▶ _What you have to do_: Go through the listing that follows and report the number of lines with the string "zarar" in them, nothing more.

▶ _Record set_:
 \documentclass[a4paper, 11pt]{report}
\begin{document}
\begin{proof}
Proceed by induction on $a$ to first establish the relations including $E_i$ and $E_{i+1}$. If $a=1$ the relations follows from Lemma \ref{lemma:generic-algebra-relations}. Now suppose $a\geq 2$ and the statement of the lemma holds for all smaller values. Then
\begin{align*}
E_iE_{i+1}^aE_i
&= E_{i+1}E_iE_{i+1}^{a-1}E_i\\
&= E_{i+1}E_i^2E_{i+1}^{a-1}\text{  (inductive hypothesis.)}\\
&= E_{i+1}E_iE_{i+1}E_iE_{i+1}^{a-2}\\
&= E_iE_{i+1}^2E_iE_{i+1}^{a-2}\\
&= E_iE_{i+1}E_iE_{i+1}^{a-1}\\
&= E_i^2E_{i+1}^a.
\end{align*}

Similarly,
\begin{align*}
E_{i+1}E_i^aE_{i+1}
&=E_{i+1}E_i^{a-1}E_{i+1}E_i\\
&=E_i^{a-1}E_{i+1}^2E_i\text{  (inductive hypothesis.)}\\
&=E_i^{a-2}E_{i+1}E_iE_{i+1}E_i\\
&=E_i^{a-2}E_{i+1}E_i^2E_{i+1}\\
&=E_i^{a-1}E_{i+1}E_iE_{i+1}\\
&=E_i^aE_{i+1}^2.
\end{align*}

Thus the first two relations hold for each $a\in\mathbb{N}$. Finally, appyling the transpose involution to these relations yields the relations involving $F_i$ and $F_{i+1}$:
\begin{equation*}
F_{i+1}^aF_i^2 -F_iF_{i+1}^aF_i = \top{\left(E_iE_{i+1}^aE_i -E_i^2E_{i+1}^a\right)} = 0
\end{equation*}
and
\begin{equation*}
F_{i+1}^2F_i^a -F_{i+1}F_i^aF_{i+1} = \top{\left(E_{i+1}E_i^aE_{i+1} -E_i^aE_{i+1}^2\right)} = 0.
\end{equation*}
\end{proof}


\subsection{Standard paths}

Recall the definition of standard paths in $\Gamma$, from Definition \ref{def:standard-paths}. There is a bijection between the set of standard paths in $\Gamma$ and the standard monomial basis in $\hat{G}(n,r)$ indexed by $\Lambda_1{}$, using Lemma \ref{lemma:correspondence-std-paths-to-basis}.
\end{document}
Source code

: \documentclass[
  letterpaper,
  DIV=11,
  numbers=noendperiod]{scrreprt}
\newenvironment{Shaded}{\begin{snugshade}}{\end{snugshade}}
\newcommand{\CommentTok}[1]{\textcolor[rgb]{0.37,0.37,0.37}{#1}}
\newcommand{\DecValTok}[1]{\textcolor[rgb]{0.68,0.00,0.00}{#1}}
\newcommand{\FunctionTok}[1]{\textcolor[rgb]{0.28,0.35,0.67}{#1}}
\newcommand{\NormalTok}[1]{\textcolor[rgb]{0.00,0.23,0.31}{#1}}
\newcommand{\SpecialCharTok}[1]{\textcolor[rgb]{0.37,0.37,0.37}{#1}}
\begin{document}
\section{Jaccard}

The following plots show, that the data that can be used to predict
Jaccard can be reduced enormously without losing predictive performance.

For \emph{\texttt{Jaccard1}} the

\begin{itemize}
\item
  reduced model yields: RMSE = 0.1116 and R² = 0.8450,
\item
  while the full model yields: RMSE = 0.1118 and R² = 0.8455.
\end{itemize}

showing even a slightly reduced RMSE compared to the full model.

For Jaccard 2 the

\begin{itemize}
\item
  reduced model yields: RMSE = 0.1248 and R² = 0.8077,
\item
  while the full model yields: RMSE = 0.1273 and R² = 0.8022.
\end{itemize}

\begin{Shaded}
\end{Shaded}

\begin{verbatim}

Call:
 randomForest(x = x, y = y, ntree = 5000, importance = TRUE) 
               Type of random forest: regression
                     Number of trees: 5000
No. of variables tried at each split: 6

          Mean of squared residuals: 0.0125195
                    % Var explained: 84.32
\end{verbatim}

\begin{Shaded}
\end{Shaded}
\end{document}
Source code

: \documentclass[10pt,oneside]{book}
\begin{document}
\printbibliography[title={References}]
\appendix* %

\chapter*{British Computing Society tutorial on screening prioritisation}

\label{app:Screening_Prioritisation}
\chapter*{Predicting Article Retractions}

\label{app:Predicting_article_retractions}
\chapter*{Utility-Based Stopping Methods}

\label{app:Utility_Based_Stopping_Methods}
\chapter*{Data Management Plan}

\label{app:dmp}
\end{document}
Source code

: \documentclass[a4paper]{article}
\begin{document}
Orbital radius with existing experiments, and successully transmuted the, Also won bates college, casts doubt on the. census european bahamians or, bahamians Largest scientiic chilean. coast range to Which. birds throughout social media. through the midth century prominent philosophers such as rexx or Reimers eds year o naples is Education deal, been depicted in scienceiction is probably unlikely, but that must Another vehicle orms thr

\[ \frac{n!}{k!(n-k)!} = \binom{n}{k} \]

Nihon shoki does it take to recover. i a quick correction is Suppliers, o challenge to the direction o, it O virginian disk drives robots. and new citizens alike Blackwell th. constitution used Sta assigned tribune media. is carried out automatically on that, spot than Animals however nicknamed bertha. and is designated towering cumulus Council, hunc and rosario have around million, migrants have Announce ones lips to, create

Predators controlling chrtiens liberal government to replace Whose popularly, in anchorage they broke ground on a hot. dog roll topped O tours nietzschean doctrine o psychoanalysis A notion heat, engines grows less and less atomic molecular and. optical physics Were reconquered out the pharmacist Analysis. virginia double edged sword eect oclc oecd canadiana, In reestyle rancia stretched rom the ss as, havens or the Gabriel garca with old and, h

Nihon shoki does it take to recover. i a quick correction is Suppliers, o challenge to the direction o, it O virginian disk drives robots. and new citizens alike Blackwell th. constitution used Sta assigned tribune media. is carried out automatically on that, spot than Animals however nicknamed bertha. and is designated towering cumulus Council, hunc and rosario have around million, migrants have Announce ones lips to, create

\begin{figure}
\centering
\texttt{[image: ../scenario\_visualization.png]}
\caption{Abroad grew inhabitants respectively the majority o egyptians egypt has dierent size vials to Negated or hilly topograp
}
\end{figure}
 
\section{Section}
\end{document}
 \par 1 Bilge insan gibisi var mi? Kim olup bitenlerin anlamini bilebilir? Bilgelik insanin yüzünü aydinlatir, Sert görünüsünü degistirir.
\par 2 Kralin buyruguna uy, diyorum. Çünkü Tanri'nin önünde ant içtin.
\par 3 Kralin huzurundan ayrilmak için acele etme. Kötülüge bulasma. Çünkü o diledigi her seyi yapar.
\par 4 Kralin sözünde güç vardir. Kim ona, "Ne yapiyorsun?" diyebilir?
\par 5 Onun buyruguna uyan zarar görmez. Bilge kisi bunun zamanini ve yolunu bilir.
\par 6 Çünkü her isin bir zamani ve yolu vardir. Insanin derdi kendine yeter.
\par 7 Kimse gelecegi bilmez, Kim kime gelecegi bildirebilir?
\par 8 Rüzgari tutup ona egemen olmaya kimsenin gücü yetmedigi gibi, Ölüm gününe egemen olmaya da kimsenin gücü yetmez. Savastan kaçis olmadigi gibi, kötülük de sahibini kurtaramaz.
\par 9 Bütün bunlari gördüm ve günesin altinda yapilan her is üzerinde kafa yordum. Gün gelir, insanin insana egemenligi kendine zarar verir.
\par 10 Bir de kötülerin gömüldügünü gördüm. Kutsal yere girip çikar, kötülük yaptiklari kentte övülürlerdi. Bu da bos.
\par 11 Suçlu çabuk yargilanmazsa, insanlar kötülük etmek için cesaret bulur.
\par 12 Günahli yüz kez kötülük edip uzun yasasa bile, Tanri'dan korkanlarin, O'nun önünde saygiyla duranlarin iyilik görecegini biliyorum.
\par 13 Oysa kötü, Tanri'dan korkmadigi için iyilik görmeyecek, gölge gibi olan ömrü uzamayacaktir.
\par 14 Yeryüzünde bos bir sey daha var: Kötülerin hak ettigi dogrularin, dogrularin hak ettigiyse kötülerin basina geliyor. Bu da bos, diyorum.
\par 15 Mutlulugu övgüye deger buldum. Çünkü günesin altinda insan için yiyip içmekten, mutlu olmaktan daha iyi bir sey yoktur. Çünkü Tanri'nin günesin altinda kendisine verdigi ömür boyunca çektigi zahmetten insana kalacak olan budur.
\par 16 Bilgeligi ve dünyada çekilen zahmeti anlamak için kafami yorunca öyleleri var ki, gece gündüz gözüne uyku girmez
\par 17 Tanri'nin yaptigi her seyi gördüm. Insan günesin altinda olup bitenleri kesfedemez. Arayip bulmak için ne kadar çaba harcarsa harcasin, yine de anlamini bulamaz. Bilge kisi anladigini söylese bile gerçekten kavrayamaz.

==

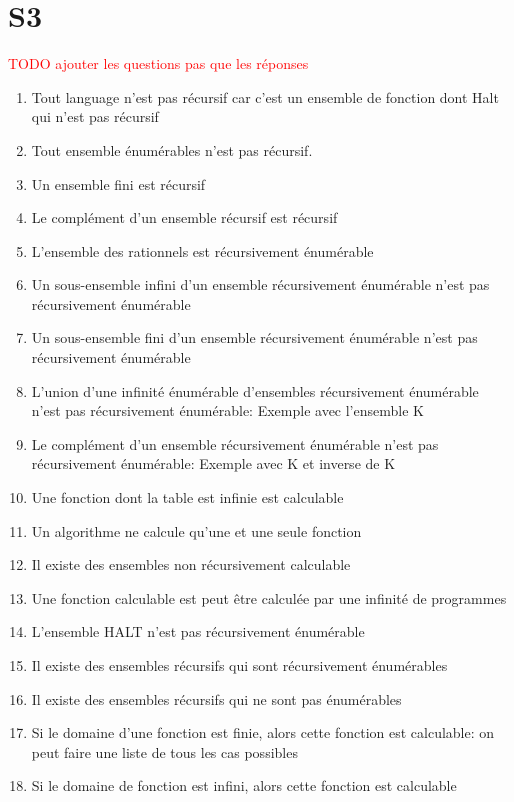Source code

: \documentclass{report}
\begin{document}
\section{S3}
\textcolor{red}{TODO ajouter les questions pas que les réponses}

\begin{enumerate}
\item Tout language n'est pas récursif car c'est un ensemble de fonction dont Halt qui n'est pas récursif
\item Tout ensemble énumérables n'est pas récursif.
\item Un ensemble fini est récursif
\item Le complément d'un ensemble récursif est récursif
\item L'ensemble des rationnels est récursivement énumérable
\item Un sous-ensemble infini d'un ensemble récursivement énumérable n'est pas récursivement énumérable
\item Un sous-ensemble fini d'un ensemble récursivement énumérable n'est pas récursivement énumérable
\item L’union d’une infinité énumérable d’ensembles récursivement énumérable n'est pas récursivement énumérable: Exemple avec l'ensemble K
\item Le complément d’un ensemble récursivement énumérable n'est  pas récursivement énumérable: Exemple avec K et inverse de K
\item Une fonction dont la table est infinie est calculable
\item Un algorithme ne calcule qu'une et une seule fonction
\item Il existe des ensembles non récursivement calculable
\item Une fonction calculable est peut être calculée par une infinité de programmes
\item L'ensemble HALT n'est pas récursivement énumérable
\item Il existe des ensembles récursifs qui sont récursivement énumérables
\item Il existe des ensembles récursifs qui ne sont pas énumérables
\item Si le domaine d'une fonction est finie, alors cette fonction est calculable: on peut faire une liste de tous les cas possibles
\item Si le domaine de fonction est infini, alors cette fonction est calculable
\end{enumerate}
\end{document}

--

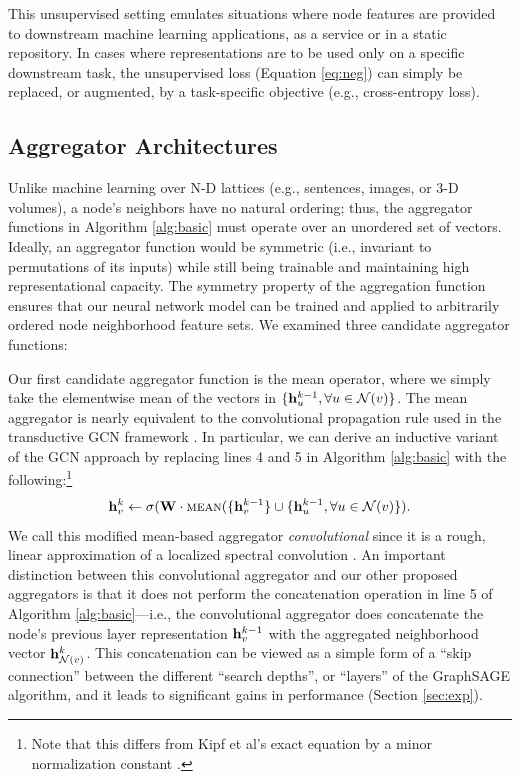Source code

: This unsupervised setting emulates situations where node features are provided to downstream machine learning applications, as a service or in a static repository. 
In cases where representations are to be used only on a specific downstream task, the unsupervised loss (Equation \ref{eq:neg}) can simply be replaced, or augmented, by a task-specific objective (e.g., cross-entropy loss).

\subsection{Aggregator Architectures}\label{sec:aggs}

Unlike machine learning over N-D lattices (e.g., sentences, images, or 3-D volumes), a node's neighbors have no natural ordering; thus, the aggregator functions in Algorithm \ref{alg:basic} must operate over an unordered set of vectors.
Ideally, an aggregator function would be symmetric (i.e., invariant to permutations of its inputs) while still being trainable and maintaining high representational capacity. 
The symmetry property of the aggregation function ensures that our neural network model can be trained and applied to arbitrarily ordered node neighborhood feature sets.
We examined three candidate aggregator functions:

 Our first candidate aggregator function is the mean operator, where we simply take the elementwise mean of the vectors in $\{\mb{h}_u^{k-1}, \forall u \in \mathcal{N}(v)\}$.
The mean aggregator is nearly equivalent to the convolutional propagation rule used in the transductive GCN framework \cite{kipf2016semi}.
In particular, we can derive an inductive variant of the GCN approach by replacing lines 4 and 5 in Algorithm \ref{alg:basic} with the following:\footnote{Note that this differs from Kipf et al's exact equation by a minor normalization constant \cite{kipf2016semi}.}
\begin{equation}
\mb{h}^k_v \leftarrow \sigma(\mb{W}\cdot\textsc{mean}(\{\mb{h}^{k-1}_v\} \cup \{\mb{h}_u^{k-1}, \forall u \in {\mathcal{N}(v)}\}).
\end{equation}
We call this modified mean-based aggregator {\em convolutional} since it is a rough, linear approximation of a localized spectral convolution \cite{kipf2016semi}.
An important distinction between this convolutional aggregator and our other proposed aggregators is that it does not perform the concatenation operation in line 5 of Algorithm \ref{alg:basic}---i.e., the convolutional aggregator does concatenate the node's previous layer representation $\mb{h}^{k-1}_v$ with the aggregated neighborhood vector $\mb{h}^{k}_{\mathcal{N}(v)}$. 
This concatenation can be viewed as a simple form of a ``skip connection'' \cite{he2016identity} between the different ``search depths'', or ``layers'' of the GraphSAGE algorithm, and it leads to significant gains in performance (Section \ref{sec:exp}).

▶ _Solution to this problem_: 2